Un dôme doré sur le front de mer de Tsim Sha Tsui abritant un planétarium et une visite véritablement excellente à travers l'histoire de la conquête spatiale.

Le dôme du Space Museum est l’un de ces repères de Hong Kong qu’on repère une douzaine de fois de loin — depuis le Star Ferry, de l’autre côté du port, depuis le sommet du Peak — avant d’y entrer un jour réellement. Lia et moi nous y sommes finalement engouffrés un après-midi de juillet où l’humidité avait eu raison de nous, nous attendant à une demi-heure rapide et fraîche avant de continuer notre marche le long du front de mer. Nous y sommes restés près de deux heures à la place, ce qui en dit plus long sur le musée qu’aucune critique ne pourrait le faire.

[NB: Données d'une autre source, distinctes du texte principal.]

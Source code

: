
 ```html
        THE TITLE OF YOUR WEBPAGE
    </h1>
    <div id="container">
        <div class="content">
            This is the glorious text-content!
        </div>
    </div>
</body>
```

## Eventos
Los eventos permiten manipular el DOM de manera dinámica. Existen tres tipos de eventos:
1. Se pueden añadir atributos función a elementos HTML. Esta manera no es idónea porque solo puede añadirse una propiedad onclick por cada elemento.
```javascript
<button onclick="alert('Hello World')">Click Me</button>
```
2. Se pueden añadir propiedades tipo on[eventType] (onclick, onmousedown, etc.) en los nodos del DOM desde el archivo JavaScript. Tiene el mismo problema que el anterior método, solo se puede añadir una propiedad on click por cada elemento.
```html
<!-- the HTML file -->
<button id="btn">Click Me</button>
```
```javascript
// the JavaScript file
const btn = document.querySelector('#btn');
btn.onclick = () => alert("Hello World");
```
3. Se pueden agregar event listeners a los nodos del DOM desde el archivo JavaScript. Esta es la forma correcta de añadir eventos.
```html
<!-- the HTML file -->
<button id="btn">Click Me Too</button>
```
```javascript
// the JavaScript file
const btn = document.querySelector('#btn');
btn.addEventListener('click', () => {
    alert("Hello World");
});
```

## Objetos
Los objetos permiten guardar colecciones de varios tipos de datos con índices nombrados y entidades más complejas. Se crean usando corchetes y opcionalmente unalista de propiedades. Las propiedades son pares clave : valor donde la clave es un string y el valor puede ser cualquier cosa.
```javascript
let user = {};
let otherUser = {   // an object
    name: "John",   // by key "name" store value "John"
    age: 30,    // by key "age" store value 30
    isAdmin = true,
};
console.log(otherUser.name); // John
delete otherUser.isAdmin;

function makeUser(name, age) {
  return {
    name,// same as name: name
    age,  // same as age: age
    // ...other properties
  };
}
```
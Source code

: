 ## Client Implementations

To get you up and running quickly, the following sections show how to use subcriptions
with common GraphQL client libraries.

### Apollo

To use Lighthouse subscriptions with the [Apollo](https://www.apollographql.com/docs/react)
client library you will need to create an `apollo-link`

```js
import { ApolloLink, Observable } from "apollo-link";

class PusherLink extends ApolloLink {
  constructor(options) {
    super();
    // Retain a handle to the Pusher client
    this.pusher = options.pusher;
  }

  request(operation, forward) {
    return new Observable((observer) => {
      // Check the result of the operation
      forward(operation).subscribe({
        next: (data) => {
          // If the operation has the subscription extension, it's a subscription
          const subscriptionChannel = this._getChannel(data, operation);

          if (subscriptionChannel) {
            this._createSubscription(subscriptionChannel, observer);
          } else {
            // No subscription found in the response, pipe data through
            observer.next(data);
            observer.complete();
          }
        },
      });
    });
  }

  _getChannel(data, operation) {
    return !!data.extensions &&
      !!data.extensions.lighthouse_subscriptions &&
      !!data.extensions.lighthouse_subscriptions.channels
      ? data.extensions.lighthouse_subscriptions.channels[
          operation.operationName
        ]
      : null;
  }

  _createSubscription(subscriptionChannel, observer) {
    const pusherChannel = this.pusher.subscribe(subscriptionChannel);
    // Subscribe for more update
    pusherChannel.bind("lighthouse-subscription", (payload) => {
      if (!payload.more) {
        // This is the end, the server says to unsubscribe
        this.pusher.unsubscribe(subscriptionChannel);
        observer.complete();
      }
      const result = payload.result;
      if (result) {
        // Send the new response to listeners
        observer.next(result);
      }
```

Le dôme doré du Hong Kong Space Museum reflétant la lumière de l'après-midi, front de mer de Tsim Sha Tsui

Le Hall of Space Science, dans l’aile est du musée, est la vraie substance — un étage d’expositions retraçant la fuséologie, la technologie satellitaire, et le programme spatial chinois lui-même avec une rigueur et une échelle physique auxquelles je ne m’attendais pas de ce que je supposais être un musée local plutôt modeste. Il y a un véritable moteur de fusée Long March, calciné et énorme, et une maquette du module de la station spatiale Tiangong qu’on peut traverser, exiguë d’une façon qui a rendu les missions réelles des astronautes plus concrètes qu’aucun documentaire n’y était parvenu. Lia, qui a étudié l’ingénierie avant de changer complètement de carrière, a passé un temps suspect à me lire à voix haute les panneaux sur la propulsion.

Le planétarium sous le dôme lui-même est la raison de vraiment planifier sa visite autour d’un horaire de séance plutôt que de simplement flâner à l’intérieur. Il propose une programmation tournante de spectacles du ciel et de documentaires sur écran géant projetés sur toute la courbe du dôme, et les sièges inclinés font qu’on regarde réellement vers le haut plutôt qu’un écran plat devant soi — la sensation d’immersion se rapproche davantage d’un très bon IMAX que d’un planétarium classique. Nous avons assisté à un spectacle d’astronomie calé sur le ciel nocturne propre à Hong Kong, pollué lumineusement comme il l’est, ce qui plaidait de façon étrange et touchante en faveur de quitter réellement la ville pour voir les étoiles correctement.

Un visiteur regardant vers le haut dans le dôme incliné du planétarium en plein spectacle, des étoiles projetées sur le plafond incurvé

Le Hall of Astronomy au rez-de-chaussée est plus petit et plus interactif, davantage destiné aux enfants, mais les échantillons de météorites et l’exposition sur l’exploration lunaire chinoise valent les quinze minutes supplémentaires même si l’on est venu principalement pour le planétarium. Les prix des billets sont assez bas pour que toute la visite semble presque une réflexion après coup sur le plan financier, ce qui, après les coûts habituels de Hong Kong, est un petit soulagement en soi.

Quand y aller : N’importe quelle période de l’année, puisque l’attrait est entièrement intérieur et climatisé, mais c’est un choix vraiment judicieux en juillet et août quand la chaleur et l’humidité extérieures font des visites de musées le plan d’après-midi le plus intelligent. Réservez l’horaire de séance du planétarium en ligne à l’avance, car les créneaux populaires se vendent complet le week-end.